Dept of Respiratory Medicine, Academic Medical Centre, Amsterdam, The Netherlands.
Eur Respir J. 2013 Sep;42(3):655-61. doi: 10.1183/09031936.00150312. Epub 2012 Dec 20.
Increasing evidence suggests that patients with asthma have activated coagulation within the airways. Whether this leads to an increase in venous thromboembolic events is unknown. We therefore assessed the incidence of venous thromboembolic events in patients with mild-to-moderate and severe asthma as compared with an age- and sex-matched reference population. 648 patients with asthma (283 with severe and 365 patients with mild-to-moderate asthma) visiting three Dutch outpatient asthma clinics were studied. All patients completed a questionnaire about a diagnosis of deep vein thrombosis and pulmonary embolism in the past, their risk factors, history of asthma and medication use. All venous thromboembolic events were objectively verified. In total, 35 venous thromboembolic events (16 deep vein thrombosis and 19 pulmonary embolism) occurred at a median age of 39 (range 20-63) years. The incidence of pulmonary embolism in patients with severe asthma was 0.93 (95% CI 0.42-1.44) per 1000 person-years, 0.33 (95% CI 0.07-0.60) in mild-to-moderate asthma and 0.18 (95% CI 0.03-0.33) in the general population, respectively. Severe asthma and oral corticosteroid use were independent risk factors of pulmonary embolism (hazard ratios 3.33 (1.16-9.93) and 2.82 (1.09-7.30), respectively). Asthma was not associated with deep vein thrombosis. Severe asthma greatly enhances the risk of pulmonary embolism, particularly if chronic corticosteroids are used.

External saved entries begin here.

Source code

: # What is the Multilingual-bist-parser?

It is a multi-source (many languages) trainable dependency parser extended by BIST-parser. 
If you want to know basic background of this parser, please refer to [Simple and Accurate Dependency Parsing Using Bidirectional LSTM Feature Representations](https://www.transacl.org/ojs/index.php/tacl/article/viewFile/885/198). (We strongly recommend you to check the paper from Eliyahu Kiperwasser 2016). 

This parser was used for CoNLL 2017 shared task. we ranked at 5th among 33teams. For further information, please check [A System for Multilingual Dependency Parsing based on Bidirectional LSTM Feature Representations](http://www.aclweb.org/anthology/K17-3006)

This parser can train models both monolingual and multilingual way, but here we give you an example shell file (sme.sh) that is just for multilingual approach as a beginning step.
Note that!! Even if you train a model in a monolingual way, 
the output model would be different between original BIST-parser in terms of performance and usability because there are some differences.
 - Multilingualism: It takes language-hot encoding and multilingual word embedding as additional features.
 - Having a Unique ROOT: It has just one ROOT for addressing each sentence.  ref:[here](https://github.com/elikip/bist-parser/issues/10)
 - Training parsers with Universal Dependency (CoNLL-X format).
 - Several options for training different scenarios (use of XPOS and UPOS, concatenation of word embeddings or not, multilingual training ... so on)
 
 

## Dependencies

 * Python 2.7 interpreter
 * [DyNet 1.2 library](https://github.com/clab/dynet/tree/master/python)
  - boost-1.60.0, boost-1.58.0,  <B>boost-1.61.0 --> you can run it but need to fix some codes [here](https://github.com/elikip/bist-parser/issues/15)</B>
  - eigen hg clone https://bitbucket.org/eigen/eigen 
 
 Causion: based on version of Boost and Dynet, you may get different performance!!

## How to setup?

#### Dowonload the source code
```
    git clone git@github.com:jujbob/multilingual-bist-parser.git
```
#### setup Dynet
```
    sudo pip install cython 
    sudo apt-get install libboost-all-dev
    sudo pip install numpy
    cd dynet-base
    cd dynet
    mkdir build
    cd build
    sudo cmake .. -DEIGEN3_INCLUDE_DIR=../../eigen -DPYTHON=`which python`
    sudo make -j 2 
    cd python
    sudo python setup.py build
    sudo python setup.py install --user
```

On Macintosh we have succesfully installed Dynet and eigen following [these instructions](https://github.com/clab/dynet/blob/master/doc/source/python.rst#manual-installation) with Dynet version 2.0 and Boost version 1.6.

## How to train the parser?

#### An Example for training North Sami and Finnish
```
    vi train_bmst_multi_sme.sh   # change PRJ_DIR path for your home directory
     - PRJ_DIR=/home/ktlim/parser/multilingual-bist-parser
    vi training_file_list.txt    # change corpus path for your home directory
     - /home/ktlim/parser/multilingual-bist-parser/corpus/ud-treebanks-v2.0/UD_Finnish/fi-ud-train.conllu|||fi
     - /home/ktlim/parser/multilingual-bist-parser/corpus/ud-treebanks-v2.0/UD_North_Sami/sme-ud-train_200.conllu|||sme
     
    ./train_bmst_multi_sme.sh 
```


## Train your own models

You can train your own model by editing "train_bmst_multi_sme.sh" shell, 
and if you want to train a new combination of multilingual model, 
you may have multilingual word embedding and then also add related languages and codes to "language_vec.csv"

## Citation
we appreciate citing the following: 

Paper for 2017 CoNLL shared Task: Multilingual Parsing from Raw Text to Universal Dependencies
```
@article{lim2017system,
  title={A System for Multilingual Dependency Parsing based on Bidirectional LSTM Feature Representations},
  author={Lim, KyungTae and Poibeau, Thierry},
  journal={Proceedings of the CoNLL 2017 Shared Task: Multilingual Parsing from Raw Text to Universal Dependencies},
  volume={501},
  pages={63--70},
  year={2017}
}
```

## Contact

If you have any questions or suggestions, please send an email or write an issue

越来越多的证据表明,哮喘患者的气道存在凝血激活。但尚不清楚这是否会导致静脉血栓栓塞事件增加。因此,我们评估了轻度至中度和重度哮喘患者与年龄和性别匹配的参考人群相比,静脉血栓栓塞事件的发生率。研究了三家荷兰门诊哮喘诊所的 648 名哮喘患者(283 名严重哮喘患者和 365 名轻度至中度哮喘患者)。所有患者都完成了一份关于过去深静脉血栓形成和肺栓塞诊断、其危险因素、哮喘病史和药物使用的问卷。所有静脉血栓栓塞事件均经客观证实。共有 35 例静脉血栓栓塞事件(16 例深静脉血栓形成和 19 例肺栓塞)发生,中位年龄为 39 岁(范围 20-63 岁)。重度哮喘患者的肺栓塞发生率为每 1000 人年 0.93(95%CI 0.42-1.44),轻度至中度哮喘为 0.33(95%CI 0.07-0.60),普通人群为 0.18(95%CI 0.03-0.33)。重度哮喘和口服皮质类固醇的使用是肺栓塞的独立危险因素(危险比分别为 3.33(1.16-9.93)和 2.82(1.09-7.30))。哮喘与深静脉血栓形成无关。重度哮喘极大地增加了肺栓塞的风险,尤其是在长期使用皮质类固醇的情况下。